Experiments can select Karpenter-managed instances using the
karpenter.sh/nodepool
tag.Spot interruptions generated by FIS behave the same as production events, including a two-minute warning before termination.
IAM role for the ExperimentTemplate
The role must include the AWSFaultInjectionSimulatorEC2Access
policy and the following trust relationship:
{
"Version": "2012-10-17",
"Statement": [
{
"Effect": "Allow",
"Principal": {
"Service": "fis.amazonaws.com"
},
"Action": "sts:AssumeRole"
}
]
}
Experiment template
Create an experiment template that specifies cluster, nodepool, role, and selection parameters.

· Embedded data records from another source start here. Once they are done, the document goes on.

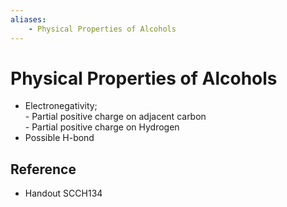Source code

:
 ```yaml
---
aliases:
    - Physical Properties of Alcohols
---
```


# Physical Properties of Alcohols

- Electronegativity;  
         - Partial positive charge on adjacent carbon  
         - Partial positive charge on Hydrogen
- Possible H-bond

## Reference

- Handout SCCH134
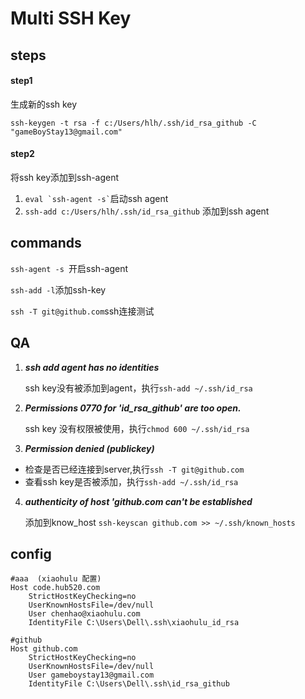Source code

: # Multi SSH Key

## steps
#### step1
生成新的ssh key


`ssh-keygen -t rsa -f c:/Users/hlh/.ssh/id_rsa_github -C "gameBoyStay13@gmail.com" `

#### step2
将ssh key添加到ssh-agent
1. ``` eval `ssh-agent -s` ```启动ssh agent
2. `ssh-add c:/Users/hlh/.ssh/id_rsa_github` 添加到ssh agent



## commands
`ssh-agent -s `开启ssh-agent

`ssh-add -l`添加ssh-key

`ssh -T git@github.com`ssh连接测试


## QA
1. ***ssh add agent has no identities***

   ssh key没有被添加到agent，执行`ssh-add ~/.ssh/id_rsa`

2. ***Permissions 0770 for 'id_rsa_github' are too open.***

   ssh key 没有权限被使用，执行`chmod 600 ~/.ssh/id_rsa`

3.  ***Permission denied (publickey)*** 

 - 检查是否已经连接到server,执行`ssh -T git@github.com`
 - 查看ssh key是否被添加，执行`ssh-add ~/.ssh/id_rsa`

4. ***authenticity of host 'github.com can't be established***

   添加到know_host `ssh-keyscan github.com >> ~/.ssh/known_hosts`


## config
    #aaa  (xiaohulu 配置)
    Host code.hub520.com
        StrictHostKeyChecking=no
        UserKnownHostsFile=/dev/null
        User chenhao@xiaohulu.com
        IdentityFile C:\Users\Dell\.ssh\xiaohulu_id_rsa 

    #github 
    Host github.com
        StrictHostKeyChecking=no
        UserKnownHostsFile=/dev/null
        User gameboystay13@gmail.com
        IdentityFile C:\Users\Dell\.ssh\id_rsa_github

aws fis create-experiment-template \
--cli-input-json '{
"description": "test",
"targets": {
"SpotInstances-Target-1": {
"resourceType": "aws:ec2:spot-instance",
"resourceTags": {
"kubernetes.io/cluster/<cluster name>": "owned",
"karpenter.sh/nodepool": "<nodepool name>"
},
"selectionMode": "COUNT(5)"
}
},
"actions": {
"spot": {
"actionId": "aws:ec2:send-spot-instance-interruptions",
"parameters": {
"durationBeforeInterruption": "PT2M"
},
"targets": {
"SpotInstances": "SpotInstances-Target-1"
}
}
},
"stopConditions": [
{
"source": "none"
}
],
"roleArn": "<Role ARN>",
"tags": {},
"experimentOptions": {
"accountTargeting": "single-account",
"emptyTargetResolutionMode": "fail"
}
}'
"
COUNT(5)
" targets five instances."
ALL
" targets all Spot instances in the nodepool.
Experiment execution
Start experiments by referencing the template ID:
aws fis start-experiment --experiment-template-id <Experiment Template ID>
Expected results
When the experiment runs:
AWS FIS issues a Spot interruption notice with a two-minute warning.
Kompass resumes hibernated nodes allocated for the workload.
Pods move to the resumed HiberScale nodes and continue running without downtime.